Final answer:
To find the time for 90% of test takers to complete a test normally distributed with a mean of 55 minutes and standard deviation of 6 minutes, use the Z-score formula to determine that approximately 62.68 minutes is sufficient. To find the proportion who need more than 70 minutes, calculate a Z-score of 2.5, which correlates to about 0.62% of students needing special arrangements.
Step-by-step explanation:
The question concerns the normal distribution of test completion times, with a mean of 55 minutes and a standard deviation of 6 minutes. To find the time needed to finish the test for 90% of test takers, we can use the Z-score table and look for the value that corresponds to the 90th percentile, which is approximately 1.28. We then apply the formula: X = μ + Z*σ, where X is the time for the 90th percentile, μ is the mean, Z is the Z-score, and σ is the standard deviation.

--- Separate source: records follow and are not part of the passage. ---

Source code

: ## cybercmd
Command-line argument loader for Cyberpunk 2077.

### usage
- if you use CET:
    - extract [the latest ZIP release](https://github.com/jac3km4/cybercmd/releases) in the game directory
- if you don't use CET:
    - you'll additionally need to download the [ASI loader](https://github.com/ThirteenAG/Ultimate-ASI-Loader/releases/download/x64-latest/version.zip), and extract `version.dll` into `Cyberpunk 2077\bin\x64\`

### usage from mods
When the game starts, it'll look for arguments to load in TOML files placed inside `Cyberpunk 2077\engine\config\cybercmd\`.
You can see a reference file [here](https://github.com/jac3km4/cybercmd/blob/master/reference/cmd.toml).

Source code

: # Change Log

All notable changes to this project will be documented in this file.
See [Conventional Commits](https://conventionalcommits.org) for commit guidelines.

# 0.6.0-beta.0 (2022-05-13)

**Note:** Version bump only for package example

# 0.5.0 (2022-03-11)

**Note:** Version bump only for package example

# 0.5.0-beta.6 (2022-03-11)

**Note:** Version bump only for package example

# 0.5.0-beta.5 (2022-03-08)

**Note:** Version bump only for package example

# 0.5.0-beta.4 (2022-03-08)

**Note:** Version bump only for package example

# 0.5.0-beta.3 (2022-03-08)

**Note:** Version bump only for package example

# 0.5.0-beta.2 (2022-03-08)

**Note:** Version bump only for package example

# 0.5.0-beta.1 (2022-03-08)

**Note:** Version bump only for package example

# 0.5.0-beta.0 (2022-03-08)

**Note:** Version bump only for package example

To calculate this, X = 55 + (1.28 * 6), which gives us X ≈ 62.68 minutes. Therefore, approximately 62.68 minutes is enough time to finish the test for 90% of the test takers.

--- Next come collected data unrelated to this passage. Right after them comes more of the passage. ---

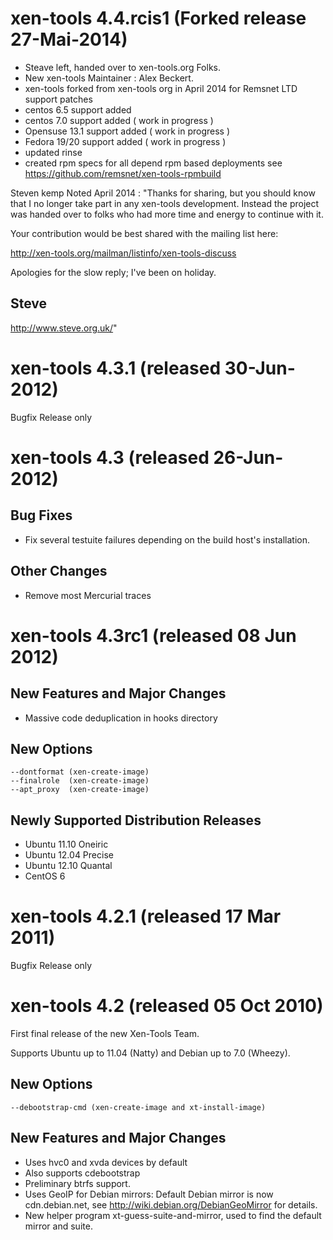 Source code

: 
xen-tools 4.4.rcis1 (Forked release  27-Mai-2014)
======================================
 - Steave left, handed over to xen-tools.org Folks.
 - New xen-tools Maintainer : Alex Beckert.
 - xen-tools forked from xen-tools org in April 2014 for Remsnet LTD support patches 
 - centos 6.5 support added
 - centos 7.0 support added ( work in progress )
 - Opensuse 13.1 support added ( work in progress )
 - Fedora 19/20 support added ( work in progress )
 - updated rinse 
 - created rpm specs  for all depend rpm based deployments see https://github.com/remsnet/xen-tools-rpmbuild 

Steven kemp Noted April 2014 :
 "Thanks for sharing, but you should know that I no longer take
part in any xen-tools development. Instead the project was
handed over to folks who had more time and energy to continue
with it.

Your contribution would be best shared with the mailing list
here:

http://xen-tools.org/mailman/listinfo/xen-tools-discuss

Apologies for the slow reply; I've been on holiday.

Steve
-- 
http://www.steve.org.uk/"


xen-tools 4.3.1 (released 30-Jun-2012)
======================================

Bugfix Release only


xen-tools 4.3 (released 26-Jun-2012)
====================================

Bug Fixes
---------

* Fix several testuite failures depending on the build host's
  installation.

Other Changes
-------------

* Remove most Mercurial traces


xen-tools 4.3rc1 (released 08 Jun 2012)
=======================================

New Features and Major Changes
------------------------------

* Massive code deduplication in hooks directory

New Options
-----------

    --dontformat (xen-create-image)
    --finalrole  (xen-create-image)
    --apt_proxy  (xen-create-image)

Newly Supported Distribution Releases
-------------------------------------

* Ubuntu 11.10 Oneiric
* Ubuntu 12.04 Precise
* Ubuntu 12.10 Quantal
* CentOS 6


xen-tools 4.2.1 (released 17 Mar 2011)
======================================

Bugfix Release only


xen-tools 4.2 (released 05 Oct 2010)
====================================

First final release of the new Xen-Tools Team.

Supports Ubuntu up to 11.04 (Natty) and Debian up to 7.0 (Wheezy).


New Options
-----------

    --debootstrap-cmd (xen-create-image and xt-install-image)

New Features and Major Changes
------------------------------

* Uses hvc0 and xvda devices by default
* Also supports cdebootstrap
* Preliminary btrfs support.
* Uses GeoIP for Debian mirrors: Default Debian mirror is now
  cdn.debian.net, see http://wiki.debian.org/DebianGeoMirror for
  details.
* New helper program xt-guess-suite-and-mirror, used to find the
  default mirror and suite.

To find the proportion of students who need more than 70 minutes for the test, and hence require special arrangements, we calculate the Z-score for 70 minutes: Z = (X - μ) / σ, which is (70 - 55) / 6 ≈ 2.5. Referring to the Z-score table, a Z-score of 2.5 corresponds to a cumulative proportion of about 0.9938. Therefore, the proportion of students expected to finish the test in less than 70 minutes is 0.9938, and the proportion of students who need special arrangements is 1 - 0.9938 ≈ 0.0062 or 0.62%.